TASK GOAL » Only the lines below, from the one with "Vie du Logiciel" through the one with "progressif de fonctionnalités.", are to be written out, exactly.

===== SUPPLIED ENTRIES

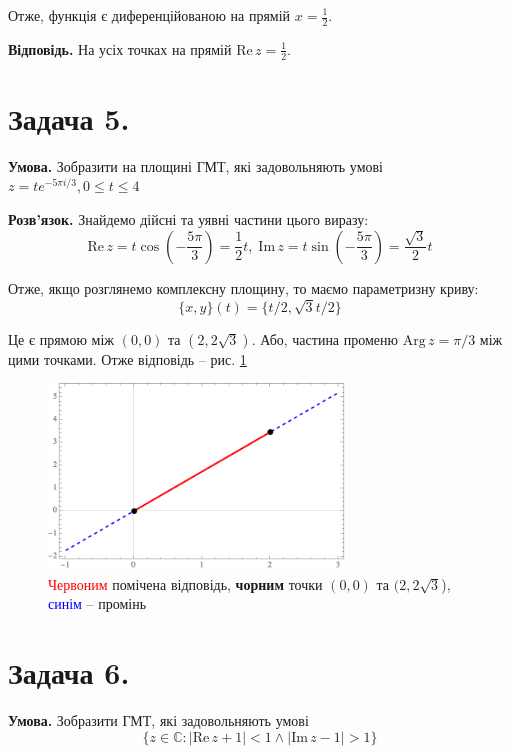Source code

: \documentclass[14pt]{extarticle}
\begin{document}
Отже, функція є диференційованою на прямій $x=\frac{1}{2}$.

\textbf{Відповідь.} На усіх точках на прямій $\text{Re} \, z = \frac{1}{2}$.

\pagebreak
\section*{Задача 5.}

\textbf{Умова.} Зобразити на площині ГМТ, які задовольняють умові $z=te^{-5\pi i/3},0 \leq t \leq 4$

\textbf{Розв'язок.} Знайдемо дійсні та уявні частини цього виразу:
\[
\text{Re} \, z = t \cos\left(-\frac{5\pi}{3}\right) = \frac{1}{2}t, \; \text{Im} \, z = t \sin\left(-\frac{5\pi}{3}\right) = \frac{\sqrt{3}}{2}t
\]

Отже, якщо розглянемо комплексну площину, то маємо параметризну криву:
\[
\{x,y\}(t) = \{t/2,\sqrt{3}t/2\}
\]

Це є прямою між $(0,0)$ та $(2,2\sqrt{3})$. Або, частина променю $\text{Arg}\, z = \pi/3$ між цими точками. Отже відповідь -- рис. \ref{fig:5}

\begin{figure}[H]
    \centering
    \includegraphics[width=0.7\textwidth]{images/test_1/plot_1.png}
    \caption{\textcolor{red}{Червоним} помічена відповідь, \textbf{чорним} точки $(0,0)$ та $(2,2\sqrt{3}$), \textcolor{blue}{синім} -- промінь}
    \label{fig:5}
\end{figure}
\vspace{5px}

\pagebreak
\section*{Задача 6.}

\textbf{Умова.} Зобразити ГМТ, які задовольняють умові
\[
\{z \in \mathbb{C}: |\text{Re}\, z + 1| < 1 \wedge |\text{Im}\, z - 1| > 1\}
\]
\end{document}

==========
===== SUPPLIED ENTRIES

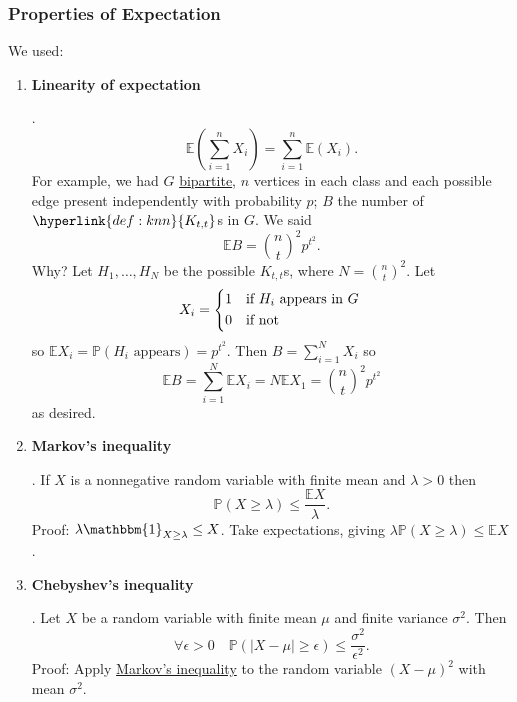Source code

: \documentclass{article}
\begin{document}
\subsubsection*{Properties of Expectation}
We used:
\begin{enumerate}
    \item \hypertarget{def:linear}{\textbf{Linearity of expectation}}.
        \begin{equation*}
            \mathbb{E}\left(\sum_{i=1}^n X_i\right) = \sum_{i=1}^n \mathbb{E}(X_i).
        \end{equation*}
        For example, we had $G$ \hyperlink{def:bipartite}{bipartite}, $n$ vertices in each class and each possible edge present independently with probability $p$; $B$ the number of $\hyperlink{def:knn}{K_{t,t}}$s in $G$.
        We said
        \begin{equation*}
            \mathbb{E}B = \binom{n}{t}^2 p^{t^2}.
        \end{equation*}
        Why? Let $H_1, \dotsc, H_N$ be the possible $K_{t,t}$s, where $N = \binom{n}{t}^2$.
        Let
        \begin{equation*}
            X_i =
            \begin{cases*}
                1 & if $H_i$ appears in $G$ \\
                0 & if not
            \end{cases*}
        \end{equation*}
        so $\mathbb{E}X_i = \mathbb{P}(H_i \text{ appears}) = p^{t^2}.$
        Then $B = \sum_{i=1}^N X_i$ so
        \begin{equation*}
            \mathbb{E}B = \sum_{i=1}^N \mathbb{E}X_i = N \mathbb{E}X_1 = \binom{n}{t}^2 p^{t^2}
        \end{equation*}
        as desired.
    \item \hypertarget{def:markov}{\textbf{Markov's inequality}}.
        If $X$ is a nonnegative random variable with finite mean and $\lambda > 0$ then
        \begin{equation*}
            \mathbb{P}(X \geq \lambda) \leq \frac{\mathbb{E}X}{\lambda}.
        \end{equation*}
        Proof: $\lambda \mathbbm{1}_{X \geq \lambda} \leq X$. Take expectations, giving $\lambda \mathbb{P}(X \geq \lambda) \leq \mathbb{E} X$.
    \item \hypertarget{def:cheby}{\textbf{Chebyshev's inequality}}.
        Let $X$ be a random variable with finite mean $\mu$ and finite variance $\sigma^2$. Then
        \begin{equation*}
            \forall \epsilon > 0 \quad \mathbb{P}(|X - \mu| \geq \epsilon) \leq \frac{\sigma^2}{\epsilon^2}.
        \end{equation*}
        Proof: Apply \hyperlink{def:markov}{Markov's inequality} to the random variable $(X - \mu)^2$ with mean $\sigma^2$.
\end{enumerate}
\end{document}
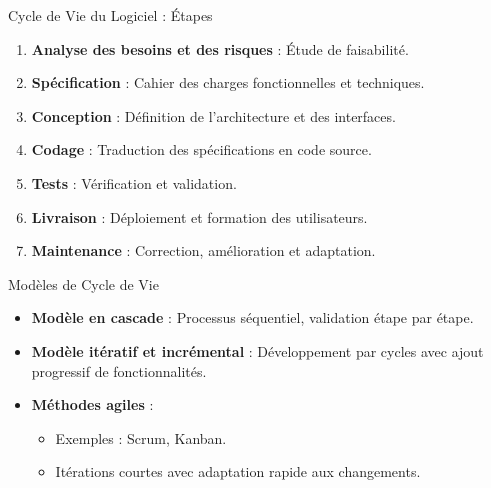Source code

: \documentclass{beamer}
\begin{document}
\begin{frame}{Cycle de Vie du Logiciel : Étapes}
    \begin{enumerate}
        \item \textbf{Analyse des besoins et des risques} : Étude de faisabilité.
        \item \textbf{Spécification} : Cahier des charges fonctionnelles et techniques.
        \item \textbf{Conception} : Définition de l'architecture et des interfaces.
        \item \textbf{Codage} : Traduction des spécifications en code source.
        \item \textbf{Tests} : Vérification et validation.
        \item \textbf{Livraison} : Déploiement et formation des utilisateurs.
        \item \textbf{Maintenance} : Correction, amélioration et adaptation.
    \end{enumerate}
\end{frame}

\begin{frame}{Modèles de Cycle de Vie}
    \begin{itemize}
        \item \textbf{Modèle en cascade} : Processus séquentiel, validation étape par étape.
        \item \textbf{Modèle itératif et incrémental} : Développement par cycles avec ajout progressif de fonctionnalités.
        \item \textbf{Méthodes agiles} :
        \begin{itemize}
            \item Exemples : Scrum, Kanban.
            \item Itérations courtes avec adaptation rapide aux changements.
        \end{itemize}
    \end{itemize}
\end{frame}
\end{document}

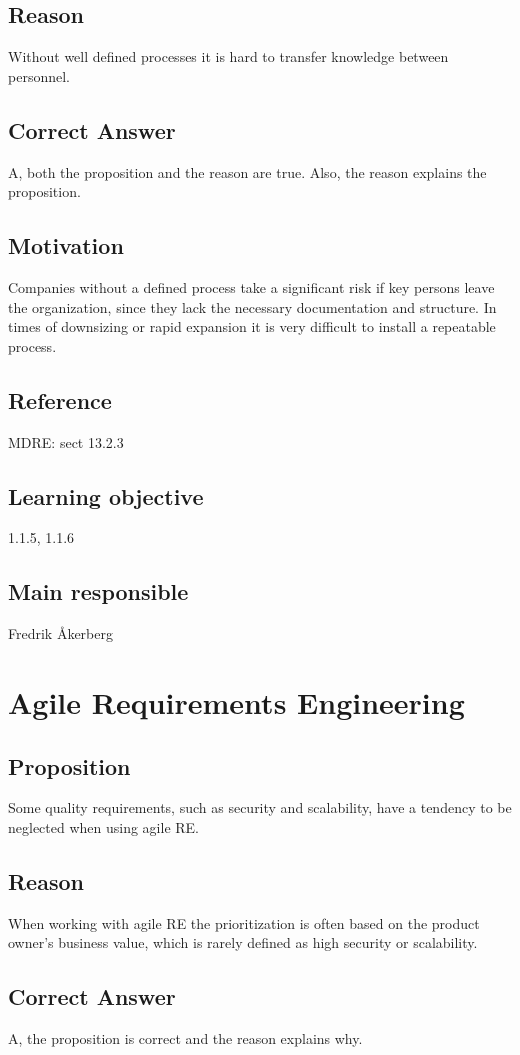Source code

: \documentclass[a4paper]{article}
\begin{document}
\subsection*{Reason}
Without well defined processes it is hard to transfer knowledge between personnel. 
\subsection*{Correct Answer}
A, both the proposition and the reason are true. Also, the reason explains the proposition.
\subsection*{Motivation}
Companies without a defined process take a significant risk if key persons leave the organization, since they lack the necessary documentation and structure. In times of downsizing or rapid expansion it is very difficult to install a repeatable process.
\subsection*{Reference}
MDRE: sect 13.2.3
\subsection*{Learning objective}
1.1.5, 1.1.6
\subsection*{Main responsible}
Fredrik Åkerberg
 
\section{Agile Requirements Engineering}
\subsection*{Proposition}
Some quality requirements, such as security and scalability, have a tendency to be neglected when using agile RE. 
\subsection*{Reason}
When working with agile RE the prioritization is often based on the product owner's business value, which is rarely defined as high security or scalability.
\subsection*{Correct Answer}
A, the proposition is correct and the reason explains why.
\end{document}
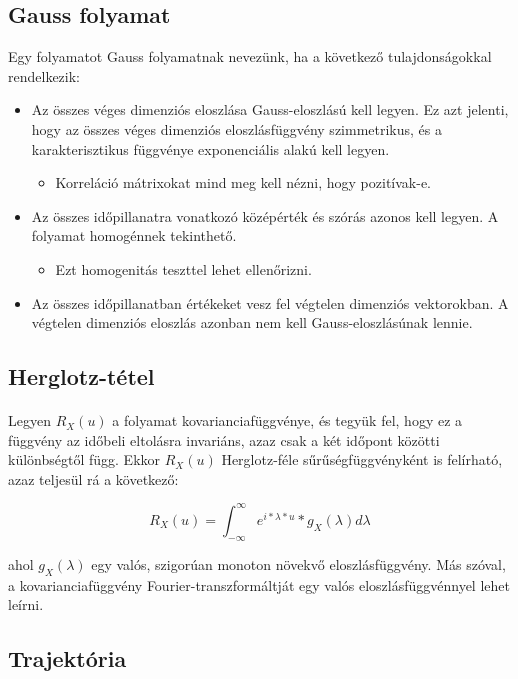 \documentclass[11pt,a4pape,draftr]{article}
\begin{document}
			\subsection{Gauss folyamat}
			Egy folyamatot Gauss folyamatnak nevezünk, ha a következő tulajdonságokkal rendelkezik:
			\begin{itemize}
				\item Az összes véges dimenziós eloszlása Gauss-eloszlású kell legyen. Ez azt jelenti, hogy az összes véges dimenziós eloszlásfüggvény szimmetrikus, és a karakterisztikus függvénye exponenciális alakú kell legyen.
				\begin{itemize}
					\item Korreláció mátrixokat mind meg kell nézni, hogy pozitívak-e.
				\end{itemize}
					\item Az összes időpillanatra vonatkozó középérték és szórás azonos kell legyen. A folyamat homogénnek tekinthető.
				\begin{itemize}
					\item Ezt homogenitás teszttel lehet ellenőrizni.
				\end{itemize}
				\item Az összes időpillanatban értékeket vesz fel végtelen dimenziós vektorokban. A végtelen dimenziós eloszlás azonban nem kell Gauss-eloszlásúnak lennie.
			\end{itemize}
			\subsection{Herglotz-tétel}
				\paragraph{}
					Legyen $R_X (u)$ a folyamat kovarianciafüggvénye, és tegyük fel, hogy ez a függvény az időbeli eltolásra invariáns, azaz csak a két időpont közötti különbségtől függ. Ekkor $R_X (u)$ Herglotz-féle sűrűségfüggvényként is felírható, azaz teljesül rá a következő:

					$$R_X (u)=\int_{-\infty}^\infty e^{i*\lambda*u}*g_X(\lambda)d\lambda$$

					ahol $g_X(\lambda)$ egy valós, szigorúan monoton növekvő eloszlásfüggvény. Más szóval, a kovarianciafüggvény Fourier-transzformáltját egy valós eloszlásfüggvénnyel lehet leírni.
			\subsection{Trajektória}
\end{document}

==========

TASK RESPONSE »
\begin{frame}{Cycle de Vie du Logiciel : Étapes}
    \begin{enumerate}
        \item \textbf{Analyse des besoins et des risques} : Étude de faisabilité.
        \item \textbf{Spécification} : Cahier des charges fonctionnelles et techniques.
        \item \textbf{Conception} : Définition de l'architecture et des interfaces.
        \item \textbf{Codage} : Traduction des spécifications en code source.
        \item \textbf{Tests} : Vérification et validation.
        \item \textbf{Livraison} : Déploiement et formation des utilisateurs.
        \item \textbf{Maintenance} : Correction, amélioration et adaptation.
    \end{enumerate}
\end{frame}

\begin{frame}{Modèles de Cycle de Vie}
    \begin{itemize}
        \item \textbf{Modèle en cascade} : Processus séquentiel, validation étape par étape.
        \item \textbf{Modèle itératif et incrémental} : Développement par cycles avec ajout progressif de fonctionnalités.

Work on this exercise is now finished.